Prose explanations are rare.
(Indeed,there are hardly any game references, which makes me wonder if the line is from Kasparov-Karpov, one of the games from the authors, computer analysis, or some guys from the local club!)
But it has all the coverage you would expect of a one-volume opening book.
Should this be the only opening book you buy? No. I find it more interesting to compare lines from MCO and NCO rather than blindly accept one book's version as the final one.
But if you were to _only_ buy this book, you would not be disappointed. You would have to be prepared to play through the lines, and attempt to justify the author's evaluations yourself. You won't get much help from them.
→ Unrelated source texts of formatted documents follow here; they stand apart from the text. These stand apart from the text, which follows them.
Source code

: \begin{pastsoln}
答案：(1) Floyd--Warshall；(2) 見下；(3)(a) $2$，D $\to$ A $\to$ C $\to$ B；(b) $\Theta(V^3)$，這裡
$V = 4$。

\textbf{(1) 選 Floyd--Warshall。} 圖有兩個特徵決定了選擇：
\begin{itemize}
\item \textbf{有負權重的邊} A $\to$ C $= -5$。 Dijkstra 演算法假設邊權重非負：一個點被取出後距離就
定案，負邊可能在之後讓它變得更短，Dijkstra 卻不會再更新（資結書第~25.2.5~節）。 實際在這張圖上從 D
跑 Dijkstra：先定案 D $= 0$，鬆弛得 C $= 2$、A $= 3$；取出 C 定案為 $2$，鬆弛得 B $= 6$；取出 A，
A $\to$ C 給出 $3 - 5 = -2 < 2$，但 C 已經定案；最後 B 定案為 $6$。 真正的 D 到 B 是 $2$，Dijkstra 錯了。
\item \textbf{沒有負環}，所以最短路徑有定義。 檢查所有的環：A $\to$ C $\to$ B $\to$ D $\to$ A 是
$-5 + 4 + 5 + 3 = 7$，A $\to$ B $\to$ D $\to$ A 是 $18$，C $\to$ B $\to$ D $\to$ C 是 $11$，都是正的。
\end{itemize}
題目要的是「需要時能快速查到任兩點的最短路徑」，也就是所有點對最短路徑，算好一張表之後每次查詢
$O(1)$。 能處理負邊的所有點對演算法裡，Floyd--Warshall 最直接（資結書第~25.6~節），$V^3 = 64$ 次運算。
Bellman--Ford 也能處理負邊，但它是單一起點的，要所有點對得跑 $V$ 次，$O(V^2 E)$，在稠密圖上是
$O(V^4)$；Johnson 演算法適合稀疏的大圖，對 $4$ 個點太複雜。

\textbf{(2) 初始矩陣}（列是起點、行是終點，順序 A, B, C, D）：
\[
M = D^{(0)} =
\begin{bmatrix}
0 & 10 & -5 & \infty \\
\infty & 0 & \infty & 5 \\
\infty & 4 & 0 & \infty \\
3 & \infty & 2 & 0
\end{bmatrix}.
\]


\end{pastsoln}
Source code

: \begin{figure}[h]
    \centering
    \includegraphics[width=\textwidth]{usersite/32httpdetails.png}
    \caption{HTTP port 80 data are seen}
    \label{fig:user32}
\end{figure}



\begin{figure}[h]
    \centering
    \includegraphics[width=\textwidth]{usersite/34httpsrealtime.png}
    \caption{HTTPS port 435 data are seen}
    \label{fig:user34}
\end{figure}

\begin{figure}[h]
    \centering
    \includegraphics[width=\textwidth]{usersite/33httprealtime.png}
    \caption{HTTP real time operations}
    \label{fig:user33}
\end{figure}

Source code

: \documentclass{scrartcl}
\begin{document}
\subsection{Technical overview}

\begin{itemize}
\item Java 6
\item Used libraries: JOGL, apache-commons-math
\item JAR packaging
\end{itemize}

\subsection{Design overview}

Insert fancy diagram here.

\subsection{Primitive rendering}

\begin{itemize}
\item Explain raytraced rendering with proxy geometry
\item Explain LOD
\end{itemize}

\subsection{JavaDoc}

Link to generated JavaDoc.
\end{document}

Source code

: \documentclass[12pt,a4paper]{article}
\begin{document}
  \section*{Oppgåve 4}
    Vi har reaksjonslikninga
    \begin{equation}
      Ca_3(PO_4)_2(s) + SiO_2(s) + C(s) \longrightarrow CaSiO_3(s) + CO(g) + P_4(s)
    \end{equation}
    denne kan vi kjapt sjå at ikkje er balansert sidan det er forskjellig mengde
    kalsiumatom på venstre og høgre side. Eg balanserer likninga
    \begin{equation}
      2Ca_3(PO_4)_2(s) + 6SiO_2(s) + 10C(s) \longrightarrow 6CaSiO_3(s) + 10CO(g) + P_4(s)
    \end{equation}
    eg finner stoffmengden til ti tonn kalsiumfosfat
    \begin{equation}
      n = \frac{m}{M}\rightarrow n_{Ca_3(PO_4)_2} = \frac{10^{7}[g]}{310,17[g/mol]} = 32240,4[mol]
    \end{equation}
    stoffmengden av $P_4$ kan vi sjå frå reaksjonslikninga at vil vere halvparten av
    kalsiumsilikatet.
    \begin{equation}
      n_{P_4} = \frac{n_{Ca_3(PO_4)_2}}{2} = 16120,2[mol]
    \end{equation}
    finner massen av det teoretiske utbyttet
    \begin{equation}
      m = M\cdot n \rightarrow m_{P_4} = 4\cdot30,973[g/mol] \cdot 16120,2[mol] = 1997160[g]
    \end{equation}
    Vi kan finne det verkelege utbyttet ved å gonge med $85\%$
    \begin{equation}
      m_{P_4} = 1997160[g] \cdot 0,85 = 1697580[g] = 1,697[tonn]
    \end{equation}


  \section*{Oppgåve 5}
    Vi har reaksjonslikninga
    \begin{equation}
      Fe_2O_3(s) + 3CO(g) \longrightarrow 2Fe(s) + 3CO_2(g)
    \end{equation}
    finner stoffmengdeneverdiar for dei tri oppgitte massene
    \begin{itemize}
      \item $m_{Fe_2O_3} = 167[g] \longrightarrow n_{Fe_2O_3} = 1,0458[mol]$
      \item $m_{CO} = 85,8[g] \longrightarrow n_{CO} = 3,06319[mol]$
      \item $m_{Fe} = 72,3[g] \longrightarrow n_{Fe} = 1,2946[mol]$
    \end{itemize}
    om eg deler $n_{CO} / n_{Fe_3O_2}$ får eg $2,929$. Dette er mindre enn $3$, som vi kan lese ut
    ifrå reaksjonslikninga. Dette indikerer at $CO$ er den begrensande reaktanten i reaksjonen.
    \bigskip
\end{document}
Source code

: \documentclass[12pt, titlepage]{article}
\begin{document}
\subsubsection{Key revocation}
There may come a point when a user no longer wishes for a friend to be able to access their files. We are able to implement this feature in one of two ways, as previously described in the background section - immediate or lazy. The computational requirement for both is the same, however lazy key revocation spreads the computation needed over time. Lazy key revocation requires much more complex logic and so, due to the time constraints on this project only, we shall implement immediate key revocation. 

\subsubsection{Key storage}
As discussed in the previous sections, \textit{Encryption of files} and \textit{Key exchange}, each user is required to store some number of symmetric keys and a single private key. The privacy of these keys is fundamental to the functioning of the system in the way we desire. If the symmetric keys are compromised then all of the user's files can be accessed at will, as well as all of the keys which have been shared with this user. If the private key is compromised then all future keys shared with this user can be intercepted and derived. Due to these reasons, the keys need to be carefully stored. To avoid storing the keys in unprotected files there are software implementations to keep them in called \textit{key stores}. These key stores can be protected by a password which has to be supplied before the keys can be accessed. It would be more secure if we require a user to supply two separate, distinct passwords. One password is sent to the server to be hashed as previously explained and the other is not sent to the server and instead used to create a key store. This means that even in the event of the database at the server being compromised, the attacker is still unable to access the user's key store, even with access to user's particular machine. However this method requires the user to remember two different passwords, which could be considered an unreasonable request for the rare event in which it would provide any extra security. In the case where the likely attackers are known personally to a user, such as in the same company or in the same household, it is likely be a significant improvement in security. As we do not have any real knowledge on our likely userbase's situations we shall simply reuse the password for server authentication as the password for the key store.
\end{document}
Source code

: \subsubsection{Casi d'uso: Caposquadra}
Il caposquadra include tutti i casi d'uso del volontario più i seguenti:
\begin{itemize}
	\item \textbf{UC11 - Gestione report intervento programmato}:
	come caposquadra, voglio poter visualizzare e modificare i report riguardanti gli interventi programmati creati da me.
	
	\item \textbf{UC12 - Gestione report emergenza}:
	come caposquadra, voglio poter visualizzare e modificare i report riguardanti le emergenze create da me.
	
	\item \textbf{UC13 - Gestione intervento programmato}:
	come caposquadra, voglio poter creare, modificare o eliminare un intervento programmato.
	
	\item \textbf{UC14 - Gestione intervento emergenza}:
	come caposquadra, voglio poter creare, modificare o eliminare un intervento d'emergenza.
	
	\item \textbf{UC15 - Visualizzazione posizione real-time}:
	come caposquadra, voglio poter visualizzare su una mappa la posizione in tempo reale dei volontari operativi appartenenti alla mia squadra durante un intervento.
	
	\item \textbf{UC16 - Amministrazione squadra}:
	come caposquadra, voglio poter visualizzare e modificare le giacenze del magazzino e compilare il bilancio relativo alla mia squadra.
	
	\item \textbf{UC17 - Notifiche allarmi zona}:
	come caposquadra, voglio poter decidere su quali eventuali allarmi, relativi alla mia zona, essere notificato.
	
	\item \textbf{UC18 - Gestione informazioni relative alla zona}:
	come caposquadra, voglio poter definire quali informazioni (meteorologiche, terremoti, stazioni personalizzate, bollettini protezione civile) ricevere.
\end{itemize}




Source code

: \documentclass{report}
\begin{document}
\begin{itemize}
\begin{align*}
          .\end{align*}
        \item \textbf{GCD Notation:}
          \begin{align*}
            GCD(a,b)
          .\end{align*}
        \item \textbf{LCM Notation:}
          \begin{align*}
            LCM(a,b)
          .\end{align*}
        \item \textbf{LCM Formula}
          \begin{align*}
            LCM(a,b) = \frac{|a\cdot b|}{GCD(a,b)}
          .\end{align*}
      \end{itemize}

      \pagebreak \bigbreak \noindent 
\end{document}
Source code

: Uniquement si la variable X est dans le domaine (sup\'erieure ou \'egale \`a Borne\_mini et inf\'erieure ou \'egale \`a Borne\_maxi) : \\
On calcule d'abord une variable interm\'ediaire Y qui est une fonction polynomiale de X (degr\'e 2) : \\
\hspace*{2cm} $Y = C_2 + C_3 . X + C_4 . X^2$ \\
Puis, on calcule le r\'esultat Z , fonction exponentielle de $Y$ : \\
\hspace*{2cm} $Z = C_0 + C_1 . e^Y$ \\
Bobby Fischer once remarked to a casual player that to improve, one would first pick up a book (which incidently was Modern Chess Openings) and play the moves and the footnotes at least twice from cover to cover. Although this sounds extreme, the point to note is that before a player can even decide on an opening or what the varied openings are like, it is important to have a good idea of what are the typical and nontypical lines that are played nowadays across all openings. One can gain opening ideas from words (such as Fine's Basic chess openings or even Modern Chess Openings). However, this method only provide a superficial coverage of any opening. A more accurate way is to look precisely at the variations involved in each opening and decide FOR YOURSELF which lines are advantageous or not. Bronstein once remarked that many of the past books on openings that stated equality for black is often an understatement that Black has already gain a substantial advantage - meaning that only YOU can decide whether when you attempt a certain variation: Are you just following the crowd or are you thinking by yourself. No doubt, the workload in preparing for your openings will be heavy. The task then is to narrow these openings into a suitable repertoire for yourself (as a function of your style, endgame preferences, etc).
Of course, it helps if you have a chess teacher to do this for you. If not, you can simply follow Fischer's advice and do what many chessplayers are doing nowadays - teaching yourself to improve.
As I said it is a good book to have if 1) You play tournaments regularly 2) you can find one under 15 bucks. If you just play blitz on ICC or at the local club then this book is of little use to you.
A word of caution opening books are like PC's they get oudated rather quickly, but then again unless you are a Garry or Vishy that should make little difference.